How to Use Wikibase for Mixed-Methods Research

Workshop: SICSS-Melbourne 2026

Francesco Bailo

francesco.bailo@sydney.edu.au

Building Interdisciplinary Knowledge Graphs

About me

Francesco Bailo

Francesco Bailo

Senior Lecturer in Data Analytics in the Social Sciences at the University of Sydney, where I am also deputy director of the Centre for AI, Trust and Governance.

Research on social media, political communication, and computational social science.
Co-author of How to use Wikibase for mixed-methods research (Edward Elgar, 2026).

francesco.bailo@sydney.edu.au

About this book

Cover of How to use Wikibase for Mixed-Methods Research

How to use Wikibase for mixed-methods research: An interdisciplinary and collaborative approach

Francesco Bailo, Emily Booth & Jennifer Williams (2026). Edward Elgar Publishing.

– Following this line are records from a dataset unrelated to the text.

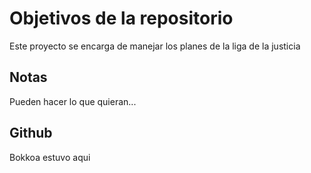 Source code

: # Objetivos de la repositorio

Este proyecto se encarga de manejar los planes de la liga de la justicia


## Notas
Pueden hacer lo que quieran...

## Github
Bokkoa estuvo aqui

A practical, end-to-end guide: from installing Wikibase to designing ontologies, importing data, and querying a live knowledge graph.
Built around real case studies of online misinformation and political communication.
Written for every team member — from qualitative coders to computational specialists.
Today’s session distils the book into a hands-on workshop; chapter references appear as bracketed numbers throughout.

PART 1: The Interdisciplinary “Table” (0-15 min)

The “Day One” Challenge

Research starts with a “blank slate” and high excitement.
Common pain points:
- Team members move institutions — and their data and tacit knowledge often move with them.
- Software unfamiliarity across disciplines: a tool obvious to one member is a wall to another.
- Inconsistent data organisation by research assistants, with no shared convention.
The cost is paid later: data nobody can find, reuse, or trust.

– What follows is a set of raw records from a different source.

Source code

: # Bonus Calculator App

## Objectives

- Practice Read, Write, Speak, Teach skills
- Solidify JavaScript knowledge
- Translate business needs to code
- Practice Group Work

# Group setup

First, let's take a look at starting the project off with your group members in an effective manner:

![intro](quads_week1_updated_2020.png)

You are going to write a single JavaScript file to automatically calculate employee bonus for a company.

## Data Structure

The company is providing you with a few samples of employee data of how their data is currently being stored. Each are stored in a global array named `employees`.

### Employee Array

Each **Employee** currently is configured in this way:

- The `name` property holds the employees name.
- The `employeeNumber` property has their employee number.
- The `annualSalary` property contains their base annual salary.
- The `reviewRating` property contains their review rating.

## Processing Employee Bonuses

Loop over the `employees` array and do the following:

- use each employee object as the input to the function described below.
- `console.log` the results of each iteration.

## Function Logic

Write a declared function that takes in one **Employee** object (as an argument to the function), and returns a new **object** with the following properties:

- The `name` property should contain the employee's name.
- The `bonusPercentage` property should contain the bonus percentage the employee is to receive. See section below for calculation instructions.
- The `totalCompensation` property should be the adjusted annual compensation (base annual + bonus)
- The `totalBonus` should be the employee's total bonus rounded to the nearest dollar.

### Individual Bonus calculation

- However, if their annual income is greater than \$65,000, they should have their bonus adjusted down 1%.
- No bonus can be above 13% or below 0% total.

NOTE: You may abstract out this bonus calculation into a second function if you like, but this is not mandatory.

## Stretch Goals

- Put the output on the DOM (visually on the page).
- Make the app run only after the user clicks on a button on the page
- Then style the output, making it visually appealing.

The Chaos of Data Management

Months later, you find data that is inaccessible to half the team.
The “lack of clarity” in organisation leads to data that is never structured.
Files scatter across laptops, drives, and email threads, each with its own private logic.
Need: a single system that bridges location, technical skill, and discipline gaps.

Defining Interdisciplinary Research

Simplest terms: research by scholars from different disciplines.
Integrates different perspectives, values, and cultural frameworks.
Creates frameworks that occupy the intersections of boundaries — not just the sum of separate fields.
The goal is a genuinely shared object of study, not parallel mini-projects.

The “Comfort Zone” Problem

Interdisciplinary research is “uncomfortable” by design.
Requires stepping beyond comfortable disciplinary traditions and vocabularies.
Necessary because some problems are too multifaceted for one “toolbox”.
The discomfort is productive: it forces assumptions to be made explicit.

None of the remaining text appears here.